The government has justified the President’s invocation of emergency powers on the premise that tariffs are needed to reverse an alleged decline in U.S. manufacturing. Yet American industry was performing at historically high levels before IEEPA tariffs were introduced. U.S. industrial capacity is at an all-time high, and industrial production stands near its peak. Manufacturing output today is significantly higher than in decades past, and U.S. manufacturing value-added—an indicator of the sector’s contribution to GDP—has reached record levels. Similarly, U.S. exports of manufactured goods achieved a new record last year. These indicators make clear that manufacturing was not in crisis.
The numbers speak for themselves.
A sector with record amounts of value-added, exports, and capacity may be many things, but “hollowed out” isn’t among them. There was no emergency to be fixed. More accurately, American manufacturing is thriving (or at least it was when President Trump began his second term).
But even if manufacturing were struggling, Trump’s tariffs would be the wrong solution. Although individual firms may benefit from raising the cost of competing imported products, the aggregate impact of tariffs on manufacturers is clearly deleterious.

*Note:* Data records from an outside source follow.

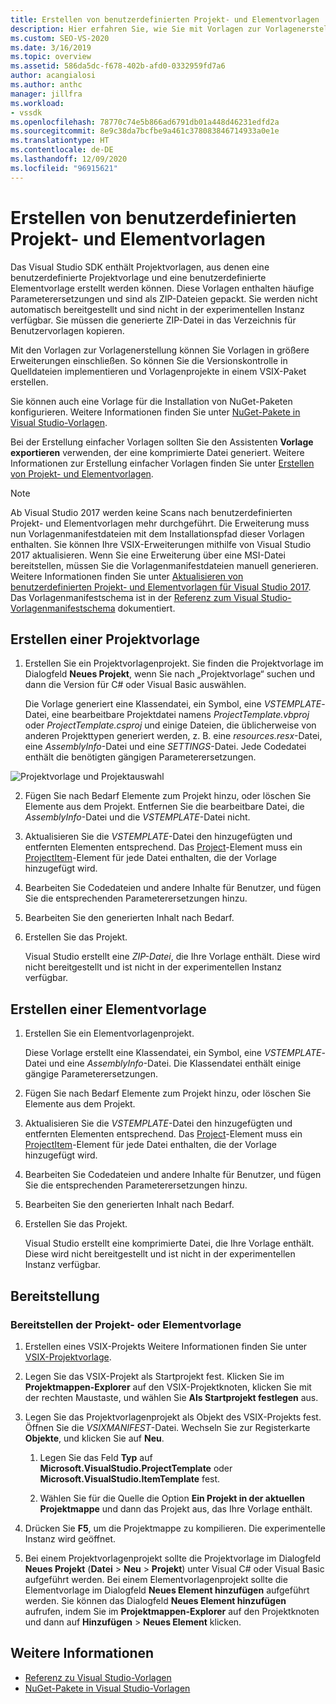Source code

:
 ```yaml
---
title: Erstellen von benutzerdefinierten Projekt- und Elementvorlagen | Microsoft-Dokumentation
description: Hier erfahren Sie, wie Sie mit Vorlagen zur Vorlagenerstellung im Visual Studio SDK Vorlagen in größere Erweiterungen einschließen können.
ms.custom: SEO-VS-2020
ms.date: 3/16/2019
ms.topic: overview
ms.assetid: 586da5dc-f678-402b-afd0-0332959fd7a6
author: acangialosi
ms.author: anthc
manager: jillfra
ms.workload:
- vssdk
ms.openlocfilehash: 78770c74e5b866ad6791db01a448d46231edfd2a
ms.sourcegitcommit: 8e9c38da7bcfbe9a461c378083846714933a0e1e
ms.translationtype: HT
ms.contentlocale: de-DE
ms.lasthandoff: 12/09/2020
ms.locfileid: "96915621"
---
```

# <a name="create-custom-project-and-item-templates"></a>Erstellen von benutzerdefinierten Projekt- und Elementvorlagen

Das Visual Studio SDK enthält Projektvorlagen, aus denen eine benutzerdefinierte Projektvorlage und eine benutzerdefinierte Elementvorlage erstellt werden können. Diese Vorlagen enthalten häufige Parameterersetzungen und sind als ZIP-Dateien gepackt. Sie werden nicht automatisch bereitgestellt und sind nicht in der experimentellen Instanz verfügbar. Sie müssen die generierte ZIP-Datei in das Verzeichnis für Benutzervorlagen kopieren.

Mit den Vorlagen zur Vorlagenerstellung können Sie Vorlagen in größere Erweiterungen einschließen. So können Sie die Versionskontrolle in Quelldateien implementieren und Vorlagenprojekte in einem VSIX-Paket erstellen.

Sie können auch eine Vorlage für die Installation von NuGet-Paketen konfigurieren. Weitere Informationen finden Sie unter [NuGet-Pakete in Visual Studio-Vorlagen](/nuget/visual-studio-extensibility/visual-studio-templates).

Bei der Erstellung einfacher Vorlagen sollten Sie den Assistenten **Vorlage exportieren** verwenden, der eine komprimierte Datei generiert. Weitere Informationen zur Erstellung einfacher Vorlagen finden Sie unter [Erstellen von Projekt- und Elementvorlagen](../ide/creating-project-and-item-templates.md).

> [!NOTE]
> Ab Visual Studio 2017 werden keine Scans nach benutzerdefinierten Projekt- und Elementvorlagen mehr durchgeführt. Die Erweiterung muss nun Vorlagenmanifestdateien mit dem Installationspfad dieser Vorlagen enthalten. Sie können Ihre VSIX-Erweiterungen mithilfe von Visual Studio 2017 aktualisieren. Wenn Sie eine Erweiterung über eine MSI-Datei bereitstellen, müssen Sie die Vorlagenmanifestdateien manuell generieren. Weitere Informationen finden Sie unter [Aktualisieren von benutzerdefinierten Projekt- und Elementvorlagen für Visual Studio 2017](../extensibility/upgrading-custom-project-and-item-templates-for-visual-studio-2017.md). Das Vorlagenmanifestschema ist in der [Referenz zum Visual Studio-Vorlagenmanifestschema](../extensibility/visual-studio-template-manifest-schema-reference.md) dokumentiert.

## <a name="create-a-project-template"></a>Erstellen einer Projektvorlage

1. Erstellen Sie ein Projektvorlagenprojekt. Sie finden die Projektvorlage im Dialogfeld **Neues Projekt**, wenn Sie nach „Projektvorlage“ suchen und dann die Version für C# oder Visual Basic auswählen.

     Die Vorlage generiert eine Klassendatei, ein Symbol, eine *VSTEMPLATE*-Datei, eine bearbeitbare Projektdatei namens *ProjectTemplate.vbproj* oder *ProjectTemplate.csproj* und einige Dateien, die üblicherweise von anderen Projekttypen generiert werden, z. B. eine *resources.resx*-Datei, eine *AssemblyInfo*-Datei und eine *SETTINGS*-Datei. Jede Codedatei enthält die benötigten gängigen Parameterersetzungen.

![Projektvorlage und Projektauswahl](media/project-template-selection.png)

2. Fügen Sie nach Bedarf Elemente zum Projekt hinzu, oder löschen Sie Elemente aus dem Projekt. Entfernen Sie die bearbeitbare Datei, die *AssemblyInfo*-Datei und die *VSTEMPLATE*-Datei nicht.

3. Aktualisieren Sie die *VSTEMPLATE*-Datei den hinzugefügten und entfernten Elementen entsprechend. Das [Project](../extensibility/project-element-visual-studio-templates.md)-Element muss ein [ProjectItem](../extensibility/projectitem-element-visual-studio-item-templates.md)-Element für jede Datei enthalten, die der Vorlage hinzugefügt wird.

4. Bearbeiten Sie Codedateien und andere Inhalte für Benutzer, und fügen Sie die entsprechenden Parameterersetzungen hinzu.

5. Bearbeiten Sie den generierten Inhalt nach Bedarf.

6. Erstellen Sie das Projekt.

     Visual Studio erstellt eine *ZIP-Datei*, die Ihre Vorlage enthält. Diese wird nicht bereitgestellt und ist nicht in der experimentellen Instanz verfügbar.

## <a name="create-an-item-template"></a>Erstellen einer Elementvorlage

1. Erstellen Sie ein Elementvorlagenprojekt.

     Diese Vorlage erstellt eine Klassendatei, ein Symbol, eine *VSTEMPLATE*-Datei und eine *AssemblyInfo*-Datei. Die Klassendatei enthält einige gängige Parameterersetzungen.

2. Fügen Sie nach Bedarf Elemente zum Projekt hinzu, oder löschen Sie Elemente aus dem Projekt.

3. Aktualisieren Sie die *VSTEMPLATE*-Datei den hinzugefügten und entfernten Elementen entsprechend. Das [Project](../extensibility/project-element-visual-studio-templates.md)-Element muss ein [ProjectItem](../extensibility/projectitem-element-visual-studio-item-templates.md)-Element für jede Datei enthalten, die der Vorlage hinzugefügt wird.

4. Bearbeiten Sie Codedateien und andere Inhalte für Benutzer, und fügen Sie die entsprechenden Parameterersetzungen hinzu.

5. Bearbeiten Sie den generierten Inhalt nach Bedarf.

6. Erstellen Sie das Projekt.

     Visual Studio erstellt eine komprimierte Datei, die Ihre Vorlage enthält. Diese wird nicht bereitgestellt und ist nicht in der experimentellen Instanz verfügbar.

## <a name="deployment"></a>Bereitstellung

### <a name="to-deploy-the-project-or-item-template"></a>Bereitstellen der Projekt- oder Elementvorlage

1. Erstellen eines VSIX-Projekts Weitere Informationen finden Sie unter [VSIX-Projektvorlage](../extensibility/vsix-project-template.md).

2. Legen Sie das VSIX-Projekt als Startprojekt fest. Klicken Sie im **Projektmappen-Explorer** auf den VSIX-Projektknoten, klicken Sie mit der rechten Maustaste, und wählen Sie **Als Startprojekt festlegen** aus.

3. Legen Sie das Projektvorlagenprojekt als Objekt des VSIX-Projekts fest. Öffnen Sie die *VSIXMANIFEST*-Datei. Wechseln Sie zur Registerkarte **Objekte**, und klicken Sie auf **Neu**.

    1. Legen Sie das Feld **Typ** auf **Microsoft.VisualStudio.ProjectTemplate** oder **Microsoft.VisualStudio.ItemTemplate** fest.

    2. Wählen Sie für die Quelle die Option **Ein Projekt in der aktuellen Projektmappe** und dann das Projekt aus, das Ihre Vorlage enthält.

4. Drücken Sie **F5**, um die Projektmappe zu kompilieren. Die experimentelle Instanz wird geöffnet.

5. Bei einem Projektvorlagenprojekt sollte die Projektvorlage im Dialogfeld **Neues Projekt** (**Datei** > **Neu** > **Projekt**) unter Visual C# oder Visual Basic aufgeführt werden. Bei einem Elementvorlagenprojekt sollte die Elementvorlage im Dialogfeld **Neues Element hinzufügen** aufgeführt werden. Sie können das Dialogfeld **Neues Element hinzufügen** aufrufen, indem Sie im **Projektmappen-Explorer** auf den Projektknoten und dann auf **Hinzufügen** > **Neues Element** klicken.

## <a name="see-also"></a>Weitere Informationen

- [Referenz zu Visual Studio-Vorlagen](../ide/creating-project-and-item-templates.md)
- [NuGet-Pakete in Visual Studio-Vorlagen](/nuget/visual-studio-extensibility/visual-studio-templates)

As explained in the Cato Institute’s amicus brief:
Far from supporting domestic manufacturers, tariffs often harm them by increasing production costs. According to the National Association of Manufacturers, 56 percent of all U.S. imports last year were inputs used by manufacturers. Tariffs raise the price of these goods and their domestic equivalents. Multinational corporations and advanced manufacturers are especially vulnerable, as they typically have complex global supply chains that cannot be easily onshored and/or depend on access to high-quality, cost-effective components from around the world.
Tariff costs aren’t the only problem. Constant policy shifts inject harmful uncertainty into business planning. When trade rules can change overnight by executive proclamation, companies delay investment and hedge production decisions as greater uncertainty clouds the business outlook.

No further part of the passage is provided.